Senior Citizens Emergency Care Treatment
When a person visits a hospital in an emergency situation they expect the best care possible. In many cases it is a life threatening event which makes the visit even scarier. Recently, my husband suffered from a stroke that landed him in the emergency room. I must admit that the hospital was very quick acting providing all the necessary tests and exams by qualified doctors. In reality the experience was made as less scary as possible. The treatment was great as it possibly saved his life.
The next phase after going to the emergency room was being transferred into one of the rooms where the nursing care staff immediately took over making sure that he was made comfortable. They put monitors on him that let them know in an instant if he was suffering any difficulties with his heart and they made constant bedside trips. They would check his cognitive abilities and monitor his heart on a constant basis. He was given the proper medicines along with a good diet. The nurses were very kind and would assist him with bathing and bathroom. This made the part of the hospital stay even more pleasant if staying in a hospital could ever be a pleasant experience. Unfortunately, going to the hospital is not on the top of anyone’s list of things to do. You do not get any rest take that idea off the list. You are there because you are very sick and in need of constant supervision. That is what most hospitals do is watch you and make sure that your physical needs are met.
The final phase of the trip to the hospital is getting close to the discharge. In most cases when a person has had a minor surgery or perhaps a baby the discharge goes smoothly and is a pleasant event. Most people are very happy to be going home and the nursing staff is usually very helpful in getting you discharged into your vehicle and off you go. What about senior citizens? This is where it gets very scary for some because a social worker pays them a visit. The purpose I think is to make sure that they will be alright when they go home. The problem is that the social worker can be very abrupt and intimidating if they do not approach the patient or the family of the patient with the proper attitude. In our case the first thing on the hit list was to insist that my husband go into a nursing home. They did not inquire if he would be taken care of properly at home, would he need a home health nurse, or would he be better off in a nursing facility. We are a very together family and our children, his sisters, and oodles of nieces and nephews are all willing to provide the proper care needed so that my husband would not have to go into a nursing care facility.
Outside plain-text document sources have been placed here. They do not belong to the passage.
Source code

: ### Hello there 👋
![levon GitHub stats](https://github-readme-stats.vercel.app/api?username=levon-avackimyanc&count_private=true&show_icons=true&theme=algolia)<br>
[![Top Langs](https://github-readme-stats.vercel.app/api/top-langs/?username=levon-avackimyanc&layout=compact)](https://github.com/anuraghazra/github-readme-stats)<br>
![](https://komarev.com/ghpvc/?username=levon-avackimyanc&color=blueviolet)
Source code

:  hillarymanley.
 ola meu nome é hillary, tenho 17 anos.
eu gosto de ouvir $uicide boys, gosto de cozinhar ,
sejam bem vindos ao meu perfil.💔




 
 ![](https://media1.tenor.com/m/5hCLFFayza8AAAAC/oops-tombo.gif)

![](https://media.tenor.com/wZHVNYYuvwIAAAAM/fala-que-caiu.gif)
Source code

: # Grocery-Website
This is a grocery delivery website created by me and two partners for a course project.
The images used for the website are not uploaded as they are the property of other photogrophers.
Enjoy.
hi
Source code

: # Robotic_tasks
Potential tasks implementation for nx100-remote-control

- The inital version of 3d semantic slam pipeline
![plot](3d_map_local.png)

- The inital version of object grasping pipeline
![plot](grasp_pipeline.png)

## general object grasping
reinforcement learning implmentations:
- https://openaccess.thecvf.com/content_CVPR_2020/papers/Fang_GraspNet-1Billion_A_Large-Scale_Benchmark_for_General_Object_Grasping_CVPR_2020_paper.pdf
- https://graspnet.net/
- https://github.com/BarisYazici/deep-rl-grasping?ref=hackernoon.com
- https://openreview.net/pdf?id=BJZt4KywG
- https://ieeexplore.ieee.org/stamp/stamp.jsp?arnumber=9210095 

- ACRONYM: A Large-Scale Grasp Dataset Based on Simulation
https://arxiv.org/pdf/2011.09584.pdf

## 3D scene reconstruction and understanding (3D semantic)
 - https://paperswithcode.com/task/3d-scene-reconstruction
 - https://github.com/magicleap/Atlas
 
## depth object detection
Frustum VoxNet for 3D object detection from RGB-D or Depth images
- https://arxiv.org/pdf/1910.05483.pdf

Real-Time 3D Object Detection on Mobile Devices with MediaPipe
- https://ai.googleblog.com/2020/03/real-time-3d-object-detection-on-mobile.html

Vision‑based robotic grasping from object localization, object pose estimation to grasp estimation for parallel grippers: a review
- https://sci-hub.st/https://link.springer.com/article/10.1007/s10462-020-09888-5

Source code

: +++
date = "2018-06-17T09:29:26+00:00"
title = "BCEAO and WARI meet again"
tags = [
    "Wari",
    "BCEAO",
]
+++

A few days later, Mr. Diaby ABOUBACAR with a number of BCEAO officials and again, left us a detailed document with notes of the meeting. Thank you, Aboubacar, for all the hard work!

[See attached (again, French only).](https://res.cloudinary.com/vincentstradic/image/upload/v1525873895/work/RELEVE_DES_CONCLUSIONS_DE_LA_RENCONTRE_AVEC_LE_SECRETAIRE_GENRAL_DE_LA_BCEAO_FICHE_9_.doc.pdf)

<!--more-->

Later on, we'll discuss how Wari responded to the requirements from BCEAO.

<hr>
It seems the Social Worker gave us very little opportunity to express our opinion to the point it was made very relevant that they wanted to admit him. We of course had to intercede and let them know that he was not that seriously ill. He is talking and walking to some degree as this was a minor stroke that did not leave any permanent damage to his body. He can feed and bath himself as well so he does not need that much assistance and since I am with him he can get emergency care immediately. The experience that we had led us to believe that Social Workers are just not the ideal way to present a nursing care facility instead it should be put in the hands of the physician or nursing staff. First off the attending physician should make that call and inform the family before attacking the patient. Give the family valuable reasons and then let the family express what they can do. If the family is able to care for the patient then let them make that choice. I know that many people need to go to a nursing care facility but because you are a senior does not mean that you automatically should be placed in one.